Healthcare companies competing for uninsured Hoosiers

Buying health insurance is not as straightforward as this, but hundreds of thousands of Hoosiers now have more options.

The tables are turning for thousands of Hoosiers who couldn't get health insurance until now. In fact, insurance companies are actually competing for their business.

Eyewitness News examines why the insurance industry is reaching out, and what it means for the bottom line.

It's fall break at the Indianapolis Zoo. An access ticket allows numerous choices in regards to what to see inside.

When it comes to decisions about health care, parents are facing a different animal - a changing dynamic in the world of insurance. Mailers like the one Eyewitness News obtained from Anthem are showing up across Central Indiana.

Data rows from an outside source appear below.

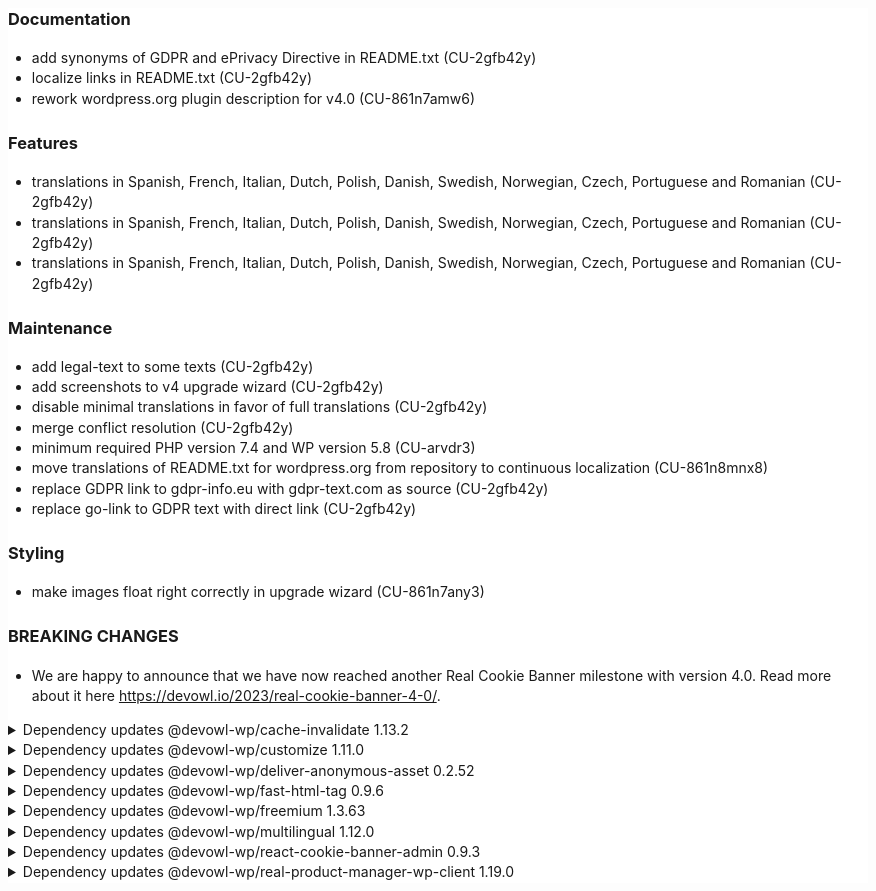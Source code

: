 
### Documentation

* add synonyms of GDPR and ePrivacy Directive in README.txt (CU-2gfb42y)
* localize links in README.txt (CU-2gfb42y)
* rework wordpress.org plugin description for v4.0 (CU-861n7amw6)


### Features

* translations in Spanish, French, Italian, Dutch, Polish, Danish, Swedish, Norwegian, Czech, Portuguese and Romanian (CU-2gfb42y)
* translations in Spanish, French, Italian, Dutch, Polish, Danish, Swedish, Norwegian, Czech, Portuguese and Romanian (CU-2gfb42y)
* translations in Spanish, French, Italian, Dutch, Polish, Danish, Swedish, Norwegian, Czech, Portuguese and Romanian (CU-2gfb42y)


### Maintenance

* add legal-text to some texts (CU-2gfb42y)
* add screenshots to v4 upgrade wizard (CU-2gfb42y)
* disable minimal translations in favor of full translations (CU-2gfb42y)
* merge conflict resolution (CU-2gfb42y)
* minimum required PHP version 7.4 and WP version 5.8 (CU-arvdr3)
* move translations of README.txt for wordpress.org from repository to continuous localization (CU-861n8mnx8)
* replace GDPR link to gdpr-info.eu with gdpr-text.com as source (CU-2gfb42y)
* replace go-link to GDPR text with direct link (CU-2gfb42y)


### Styling

* make images float right correctly in upgrade wizard (CU-861n7any3)


### BREAKING CHANGES

* We are happy to announce that we have now reached
another Real Cookie Banner milestone with version 4.0. Read more about
it here https://devowl.io/2023/real-cookie-banner-4-0/.


<details><summary>Dependency updates @devowl-wp/cache-invalidate 1.13.2</summary></details>

<details><summary>Dependency updates @devowl-wp/customize 1.11.0</summary></details>

<details><summary>Dependency updates @devowl-wp/deliver-anonymous-asset 0.2.52</summary></details>

<details><summary>Dependency updates @devowl-wp/fast-html-tag 0.9.6</summary></details>

<details><summary>Dependency updates @devowl-wp/freemium 1.3.63</summary></details>

<details><summary>Dependency updates @devowl-wp/multilingual 1.12.0</summary></details>

<details><summary>Dependency updates @devowl-wp/react-cookie-banner-admin 0.9.3</summary></details>

<details><summary>Dependency updates @devowl-wp/real-product-manager-wp-client 1.19.0</summary></details>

The mailers are proof insurance companies are now courting consumers.

"It's always been about the insurance companies. It's good that they're being forced to offer better insurance to consumers," said Danielle Miller, who enjoyed a picnic lunch outside the zoo Monday. Miller's son has asthma. Before now, that meant almost certain higher rates for health insurance. But under the Affordable Care Act, she gets to pick a plan that fits her pocketbook and insurance companies are taking notice.

"In many ways it's a whole new ballgame," confirmed Tony Felts, the Communications Director at Anthem. He says 27 million Americans are expected to purchase health benefits online by 2017. That includes an estimated 800,000 uninsured Hoosiers.

"All of us are out there competing to try to offer health insurance coverage to those uninsured Hoosiers," explained Felts.

It's why Anthem is getting its name and its message out.

Other plans like MedWise were at the zoo over the weekend doing the same.

"It might give more people an opportunity to look around and see what's going to be best suited for them and tailor it to their needs. But again it just depends on what they're going to offer to everyone," said Mike Flores, who was visiting the zoo with his two children.

"They're probably going to offer a better deals and deductibles and stuff, now so that they don't lose their customers," added Miller.

In this month's Forbes Magazine, healthcare analysts say: "These improvements will change what it takes for health insurers to "win" the game. Rather than focusing on risk avoidance, insurance companies will need to compete at the delivery-system level, where care is provided."

On Tuesday, Anthem will take its marketing campaign to the lobby of Community Hospital East to begin a series of enrollment events across the state. Anthem's goal: to add thousands to the four million people it already insures in Indiana.

Tuesday's Marketplace insurance enrollment event is from 4pm to 7 pm.